◆ WORK ITEM
Look through the entries that follow and return each line that has the string "DoxyCompactList".

◆ Data excerpts
####################

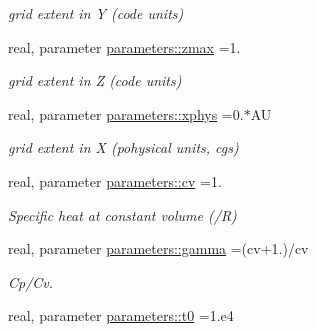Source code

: \begin{DoxyCompactItemize}
\begin{DoxyCompactList}\small\item\em grid extent in Y (code units) \end{DoxyCompactList}\item 
\hypertarget{namespaceparameters_a1c9cf29115f4fd4cf4820e25de385fe8}{}real, parameter \hyperlink{namespaceparameters_a1c9cf29115f4fd4cf4820e25de385fe8}{parameters\+::zmax} =1.\label{namespaceparameters_a1c9cf29115f4fd4cf4820e25de385fe8}

\begin{DoxyCompactList}\small\item\em grid extent in Z (code units) \end{DoxyCompactList}\item 
\hypertarget{namespaceparameters_ae3e749942c74fc165950811be811fbbf}{}real, parameter \hyperlink{namespaceparameters_ae3e749942c74fc165950811be811fbbf}{parameters\+::xphys} =0.$\ast$A\+U\label{namespaceparameters_ae3e749942c74fc165950811be811fbbf}

\begin{DoxyCompactList}\small\item\em grid extent in X (pohysical units, cgs) \end{DoxyCompactList}\item 
\hypertarget{namespaceparameters_a755803b69c4c41eab3f29d49aab07080}{}real, parameter \hyperlink{namespaceparameters_a755803b69c4c41eab3f29d49aab07080}{parameters\+::cv} =1.\label{namespaceparameters_a755803b69c4c41eab3f29d49aab07080}

\begin{DoxyCompactList}\small\item\em Specific heat at constant volume (/\+R) \end{DoxyCompactList}\item 
\hypertarget{namespaceparameters_a106ef8f4b97ef7fba8e7845c774c31fd}{}real, parameter \hyperlink{namespaceparameters_a106ef8f4b97ef7fba8e7845c774c31fd}{parameters\+::gamma} =(cv+1.)/cv\label{namespaceparameters_a106ef8f4b97ef7fba8e7845c774c31fd}

\begin{DoxyCompactList}\small\item\em Cp/\+Cv. \end{DoxyCompactList}\item 
\hypertarget{namespaceparameters_a9b9fbce5a8439155ee7ae1ac23feef54}{}real, parameter \hyperlink{namespaceparameters_a9b9fbce5a8439155ee7ae1ac23feef54}{parameters\+::t0} =1.e4\label{namespaceparameters_a9b9fbce5a8439155ee7ae1ac23feef54}


\end{DoxyCompactItemize}
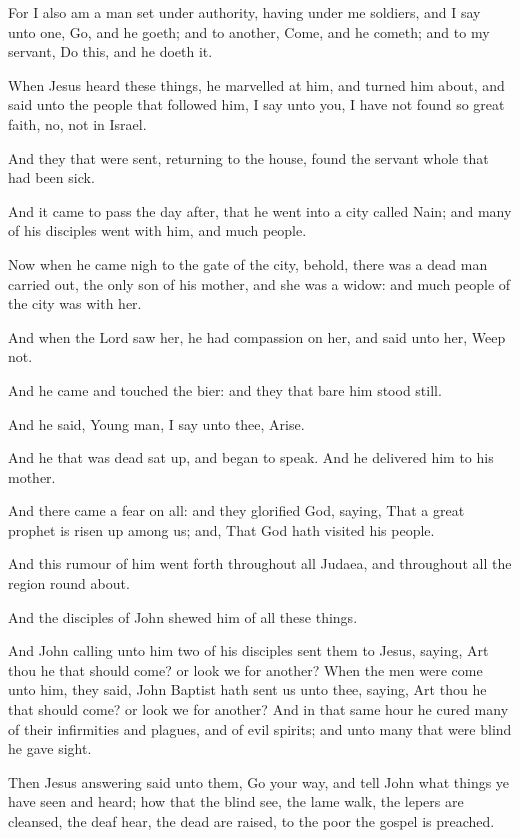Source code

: \Verse For I also am a man set under authority, having under me soldiers, and I say unto one, Go, and he goeth; and to another, Come, and he cometh; and to my servant, Do this, and he doeth it.

\Verse When Jesus heard these things, he marvelled at him, and turned him about, and said unto the people that followed him, I say unto you, I have not found so great faith, no, not in Israel.

\Verse And they that were sent, returning to the house, found the servant whole that had been sick.

\Verse And it came to pass the day after, that he went into a city called Nain; and many of his disciples went with him, and much people.

\Verse Now when he came nigh to the gate of the city, behold, there was a dead man carried out, the only son of his mother, and she was a widow: and much people of the city was with her.

\Verse And when the Lord saw her, he had compassion on her, and said unto her, Weep not.

\Verse And he came and touched the bier: and they that bare him stood still.

And he said, Young man, I say unto thee, Arise.

\Verse And he that was dead sat up, and began to speak. And he delivered him to his mother.

\Verse And there came a fear on all: and they glorified God, saying, That a great prophet is risen up among us; and, That God hath visited his people.

\Verse And this rumour of him went forth throughout all Judaea, and throughout all the region round about.

\Verse And the disciples of John shewed him of all these things.

\Verse And John calling unto him two of his disciples sent them to Jesus, saying, Art thou he that should come? or look we for another?  \Verse When the men were come unto him, they said, John Baptist hath sent us unto thee, saying, Art thou he that should come? or look we for another?  \Verse And in that same hour he cured many of their infirmities and plagues, and of evil spirits; and unto many that were blind he gave sight.

\Verse Then Jesus answering said unto them, Go your way, and tell John what things ye have seen and heard; how that the blind see, the lame walk, the lepers are cleansed, the deaf hear, the dead are raised, to the poor the gospel is preached.


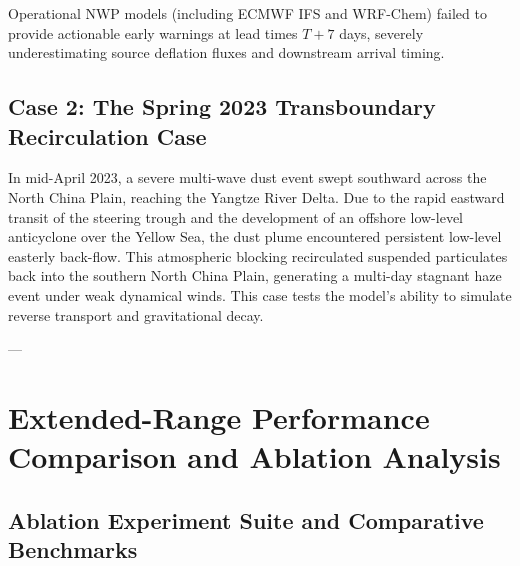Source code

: Operational NWP models (including ECMWF IFS and WRF-Chem) failed to provide actionable early warnings at lead times $T+7$ days, severely underestimating source deflation fluxes and downstream arrival timing.

\subsection{Case 2: The Spring 2023 Transboundary Recirculation Case}
\label{subsec:case2_spring2023}

In mid-April 2023, a severe multi-wave dust event swept southward across the North China Plain, reaching the Yangtze River Delta. Due to the rapid eastward transit of the steering trough and the development of an offshore low-level anticyclone over the Yellow Sea, the dust plume encountered persistent low-level easterly back-flow. This atmospheric blocking recirculated suspended particulates back into the southern North China Plain, generating a multi-day stagnant haze event under weak dynamical winds. This case tests the model's ability to simulate reverse transport and gravitational decay.

---

\section{Extended-Range Performance Comparison and Ablation Analysis}
\label{sec:extended_performance}

\subsection{Ablation Experiment Suite and Comparative Benchmarks}
\label{subsec:ablation_experiments}

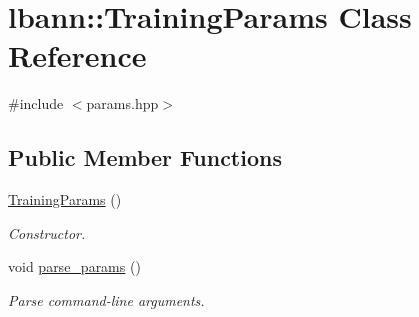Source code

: \hypertarget{classlbann_1_1TrainingParams}{}\section{lbann\+:\+:Training\+Params Class Reference}
\label{classlbann_1_1TrainingParams}


{\ttfamily \#include $<$params.\+hpp$>$}

\subsection*{Public Member Functions}
\begin{DoxyCompactItemize}
\item 
\hyperlink{classlbann_1_1TrainingParams_a4ca5149e14ab1aed5f5a9c0e612ce62d}{Training\+Params} ()
\begin{DoxyCompactList}\small\item\em Constructor. \end{DoxyCompactList}\item 
void \hyperlink{classlbann_1_1TrainingParams_a245c0674a2132cb15f1198b1f4dd2bf8}{parse\+\_\+params} ()
\begin{DoxyCompactList}\small\item\em Parse command-\/line arguments. \end{DoxyCompactList}\end{DoxyCompactItemize}
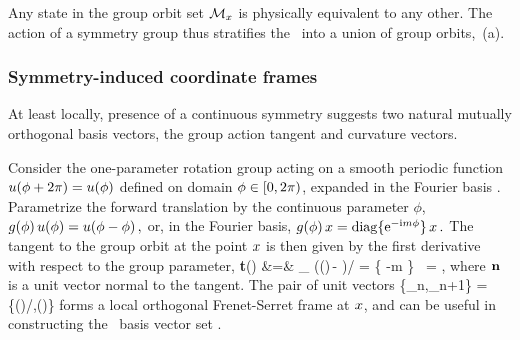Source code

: Any state in the  group orbit set ${\cal M}_{x}$
is physically equivalent to any other. The action of a symmetry group
thus stratifies the \statesp\ into a union of group orbits,
\,{(a)}.

\subsubsection{Symmetry-induced coordinate frames}
\label{s:symmIndCoo}

At least locally, presence of a continuous symmetry suggests two
natural mutually orthogonal basis vectors, the group action tangent and
curvature vectors.

Consider the one-parameter rotation group  acting on a smooth
periodic function $u({\bf \phi} + 2\pi) = u({\bf \phi})$ defined on domain
${\bf \phi} \in [0,2\pi)$, expanded in the Fourier basis
.
Parametrize the forward
translation by the continuous parameter $\phi$,
\(
    g(\phi)\,u({\bf \phi}) = u({\bf \phi}-\phi)
\,,
\)
or, in the Fourier basis,
\(
   g(\phi) \,x = \mathrm{diag}\{ \mathrm{e}^{-\mathrm{i}m\phi} \} \,x
\,.
\)
The tangent to the group orbit at the point $\ssp$ is then given by
the first derivative with respect to the group parameter,
\bea
   {\bf t}(\ssp) &=&
   \lim_{\gSpace{}}
   \left(\LieEl(\gSpace)\,\ssp - \ssp\right)/\gSpace
   = \{ -m \} \, \ssp = \Lg \ssp,
\label{eq:tang}
\eea
where $\mathbf{n}$ is a unit vector normal to the tangent. The pair of unit vectors
    \PC{2011-10-28
    ``As $\Norm{\LieEl(\gSpace)\slicep}$ is a constant, for the group tangent
    vector $\Lg_\gSpace \slicep$ evaluated at $\slicep$ \refeq{eq:tang}
    $\braket{\slicep}{\Lg_\theta\,\slicep}$ vanishes ($\Lg_{\theta}$ is
    antisymmetric).''
The state vector $\ssp$ is not normal to \normVec(\ssp), as $\braket{\ssp
\Lg^2}{\ssp} = - \Norm{\groupTan(\ssp)}^2 \neq 0$, but can one use it to
produce from $\ssp$ the 3. local eigenbasis unit vector? Have not thought
that through. If we do that here, need to rewrite text leading to
\refeq{PCsectQ0}.
    }
\beq
\{{\be_n},{\be_{n+1}}\} =
\{\groupTan(\ssp)/\Norm{\groupTan(\ssp)},\normVec(\ssp)\}
forms a local orthogonal Frenet-Serret frame at $\ssp$, and can be useful
in constructing the \statesp\ basis vector set .

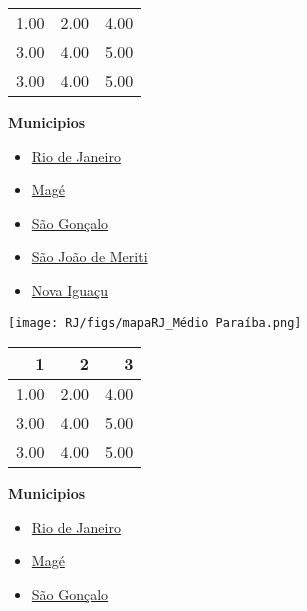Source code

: \documentclass[10pt]{article} %
\begin{document}
\begin{minipage}[t]{.66\linewidth}
\begin{center}
\begin{tabular}{rrr}
  \hline
1.00 & 2.00 & 4.00 \\ 
  3.00 & 4.00 & 5.00 \\ 
  3.00 & 4.00 & 5.00 \\ 
   \hline
\end{tabular}
\end{center}
\end{minipage}\hfill\begin{minipage}[t]{.30\linewidth}
\begin{mdframed}[style=sidebar,frametitle={}]
\textbf{Municipios}\begin{itemize}\item \hyperlink{Rio}{Rio de Janeiro}
\item \hyperlink{Mag}{Magé}
\item \hyperlink{SGoncalo}{São Gonçalo}
\item \hyperlink{SJMeriti}{São João de Meriti}
\item \hyperlink{Niguacu}{Nova Iguaçu}
\end{itemize}\end{mdframed}\hfill\end{minipage}\newpage\begin{minipage}[t]{.66\linewidth}
\hypertarget{MedPar}{}
\texttt{[image: RJ/figs/mapaRJ\_Médio Paraíba.png]}\vspace{0.5cm}\begin{center}
\begin{tabular}{rrr}
  \hline
1 & 2 & 3 \\ 
  \hline
1.00 & 2.00 & 4.00 \\ 
  3.00 & 4.00 & 5.00 \\ 
  3.00 & 4.00 & 5.00 \\ 
   \hline
\end{tabular}
\end{center}
\end{minipage}\hfill\begin{minipage}[t]{.30\linewidth}
\begin{mdframed}[style=sidebar,frametitle={}]
\textbf{Municipios}\begin{itemize}\item \hyperlink{Rio}{Rio de Janeiro}
\item \hyperlink{Mag}{Magé}
\item \hyperlink{SGoncalo}{São Gonçalo}

\end{itemize}
\end{mdframed}
\end{minipage}
\end{document}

####################

◆ ANSWER FOR THE TASK
\begin{DoxyCompactList}\small\item\em grid extent in Y (code units) \end{DoxyCompactList}\item 
\begin{DoxyCompactList}\small\item\em grid extent in Z (code units) \end{DoxyCompactList}\item 
\begin{DoxyCompactList}\small\item\em grid extent in X (pohysical units, cgs) \end{DoxyCompactList}\item 
\begin{DoxyCompactList}\small\item\em Specific heat at constant volume (/\+R) \end{DoxyCompactList}\item 
\begin{DoxyCompactList}\small\item\em Cp/\+Cv. \end{DoxyCompactList}\item 
\begin{DoxyCompactList}\small\item\em Constructor. \end{DoxyCompactList}\item 
\begin{DoxyCompactList}\small\item\em Parse command-\/line arguments. \end{DoxyCompactList}\end{DoxyCompactItemize}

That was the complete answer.